A jurisprudência segue o entendimento da lei:

“No ordenamento jurídico brasileiro o legislador atribui ao juiz enormes poderes, menos o de deixar de julgar a lide e de garantir a cada um  – inclusive à coletividade e as gerações futuras – o que lhe concerne segundo o Direito vigente. Portando, reconhecer abertamente a infração para negar o remédio legal pleiteado pelo autor, devolvendo o conflito ao Administrador, ele próprio corréu por desleixo, equivale a renunciar à jurisdição e a afrontar , por conseguinte, o princípio da vedação non liquet. Ao optar por não aplicar  norma inequívoca de previsão de direito ou dever , o juiz, em rigor, pela porta dos fundos, evita decidir, mesmo que, ao fazê-lo, não alegue expressamente lacuna ou obscuridade normativa, já que as hipóteses previstas no art. 140, caput, do Código de processo Civil de 2015 estão listadas de forma exemplificativa e não em numerus clausus” (STJ, REsp. 1782692/PB, 2ª T., DJe 15.11.2019).

Como afirmado o tema tem sido prestigiado por decisões das Cortes Superiores. Em 1998 o SUPERIOR TRIBUNAL DE JUSTIÇA – STJ, decidiu acolhendo a sociedade de fato entre conviventes do mesmo sexo (relacionamento homoafetivo), assegurando a um dos parceiros  a metade do patrimônio adquirido pelo esforço comum, restando assente a exigência da mútua colaboração na composição do patrimônio a ser partilhado ( REsp. 773.136/RJ, 3ª Turma., 10.10.2006 e REsp 648.763/RS, 4ª Turma, 07.12.2006).

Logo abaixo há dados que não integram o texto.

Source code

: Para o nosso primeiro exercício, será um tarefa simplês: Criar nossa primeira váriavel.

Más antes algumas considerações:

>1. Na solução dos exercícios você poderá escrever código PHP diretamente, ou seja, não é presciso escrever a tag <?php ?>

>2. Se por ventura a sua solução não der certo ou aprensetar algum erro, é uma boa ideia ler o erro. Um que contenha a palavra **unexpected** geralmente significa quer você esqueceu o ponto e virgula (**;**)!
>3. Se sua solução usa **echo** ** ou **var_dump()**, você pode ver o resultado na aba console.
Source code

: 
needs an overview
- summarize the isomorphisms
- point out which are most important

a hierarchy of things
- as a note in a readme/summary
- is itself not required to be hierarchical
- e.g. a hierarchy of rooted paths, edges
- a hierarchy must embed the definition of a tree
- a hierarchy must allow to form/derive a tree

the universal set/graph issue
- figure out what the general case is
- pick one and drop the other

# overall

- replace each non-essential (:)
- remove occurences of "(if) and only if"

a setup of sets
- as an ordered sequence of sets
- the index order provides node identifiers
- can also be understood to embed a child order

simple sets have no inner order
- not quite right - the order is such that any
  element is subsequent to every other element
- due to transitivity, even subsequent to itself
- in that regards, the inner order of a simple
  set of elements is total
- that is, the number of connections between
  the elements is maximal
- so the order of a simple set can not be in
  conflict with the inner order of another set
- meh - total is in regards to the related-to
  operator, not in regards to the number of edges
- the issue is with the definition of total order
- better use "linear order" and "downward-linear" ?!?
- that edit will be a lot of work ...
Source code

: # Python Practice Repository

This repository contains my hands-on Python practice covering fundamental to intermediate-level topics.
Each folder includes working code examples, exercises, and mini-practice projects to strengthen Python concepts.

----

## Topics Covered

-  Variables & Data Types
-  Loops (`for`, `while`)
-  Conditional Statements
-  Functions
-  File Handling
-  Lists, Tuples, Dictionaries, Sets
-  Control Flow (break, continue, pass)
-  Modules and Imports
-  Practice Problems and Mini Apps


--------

O SUPERIOR TRIBUNAL ELEITORAL reconheceu a existência de uma união estável homossexual e considerou inelegível à parceira, registre-se, do mesmo sexo, de uma ocupante de cargo eletivo.

No ano de 2010 o SUPERIOR TRIBUNAL DE JUSTIÇA – STJ, mais uma vez, acolheu a legalidade de relacionamento homossexual e decidiu à parceira a adoção unilateral dos filhos que tinham sido adotados pela companheira, uma vez que haviam planejado adotá-los em conjunto (REsp. 889.852/RS, 27.04.2010).

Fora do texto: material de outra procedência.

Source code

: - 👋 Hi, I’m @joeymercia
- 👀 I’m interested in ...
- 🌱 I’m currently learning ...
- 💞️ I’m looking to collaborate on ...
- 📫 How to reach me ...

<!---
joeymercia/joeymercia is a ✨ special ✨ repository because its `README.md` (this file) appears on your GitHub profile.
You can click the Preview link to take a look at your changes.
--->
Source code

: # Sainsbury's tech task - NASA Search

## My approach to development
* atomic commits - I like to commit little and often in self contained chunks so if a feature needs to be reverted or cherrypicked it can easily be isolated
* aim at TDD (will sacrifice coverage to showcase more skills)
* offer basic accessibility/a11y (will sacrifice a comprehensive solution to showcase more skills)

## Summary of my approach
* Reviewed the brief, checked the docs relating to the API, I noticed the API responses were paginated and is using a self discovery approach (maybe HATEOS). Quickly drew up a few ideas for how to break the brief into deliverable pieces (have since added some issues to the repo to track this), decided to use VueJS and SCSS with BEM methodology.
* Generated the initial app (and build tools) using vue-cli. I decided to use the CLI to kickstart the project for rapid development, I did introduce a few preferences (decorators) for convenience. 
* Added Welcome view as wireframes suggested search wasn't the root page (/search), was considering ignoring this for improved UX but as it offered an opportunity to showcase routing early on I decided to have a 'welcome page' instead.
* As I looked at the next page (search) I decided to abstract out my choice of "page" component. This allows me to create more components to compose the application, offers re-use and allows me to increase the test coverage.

Em 05.05.2011 o SUPREMO TRIBUNAL FEDERAL – STF, acolheu duas ações declaratórias de inconstitucionalidade (ADI 4.277  e ADPF 132, Rel. Min. Ayres Britto, j. 05.05.2011), reconhecendo as uniões homoafetivas como entidades familiares, com os mesmos direitos e deveres das uniões estáveis. Para muitos doutrinadores a histórica decisão, proferida por unanimidade (bons tempos do STF), dispõe de eficácia contra todos e efeito vinculante, relativamente aos demais órgãos do Poder Judiciário e à Administração Pública, direta e indireta, nas esferas federal, estadual e municipal (CF, 103, § 2º). A desobediência enseja pedido de RECLAMAÇÃO diretamente ao STF.

Mais uma vez invoca-se a lição de Maria Berenice Dias (ob. cit. p. 275):

“A partir dessa decisão começou a jurisprudência a admitir a conversão da união homoafetiva em casamento, até que o STJ deferiu a habilitação direta para o casamento. Resolução do CNJ proibiu às autoridades competentes recusarem a habilitação, a celebração do casamento civil ou a conversão da união estável em casamento. Como diz Rosa Maria de Andrade Nery, é um arremedo da solução jurídica que o parlamento deveria dar, com completa resolução sistemática das questões de família e de sucessões que a matéria sugere.”

O que se pode constatar é que a omissão do legislador foi suprida por repetidas decisões das Cortes Superiores (STJ, TSE, STF), e aos poucos as resistências estão sendo atenuadas e os casamentos firmados entre pessoas do mesmo sexo vêm acontecendo e, registre-se, o STF acabou reconhecendo a existência de repercussão geral sobre a existência de uniões homoafetivas (STF, ARE 656298-RG, j em 08.03.2012).

O CONSELHO NACIONAL DE JUSTIÇA, através do PROVIMENTO Nº  37/2014, autorizou o registro das uniões estáveis , inclusive entre pessoas do mesmo sexo, no Livro “E” do Registro Civil das Pessoas Naturais, do domicílio dos companheiros. Em suma, tanto as uniões formalizadas por escritura pública como em decorrência de decisão judicial, podem ser registradas não somente a constituição, mas também sua dissolução.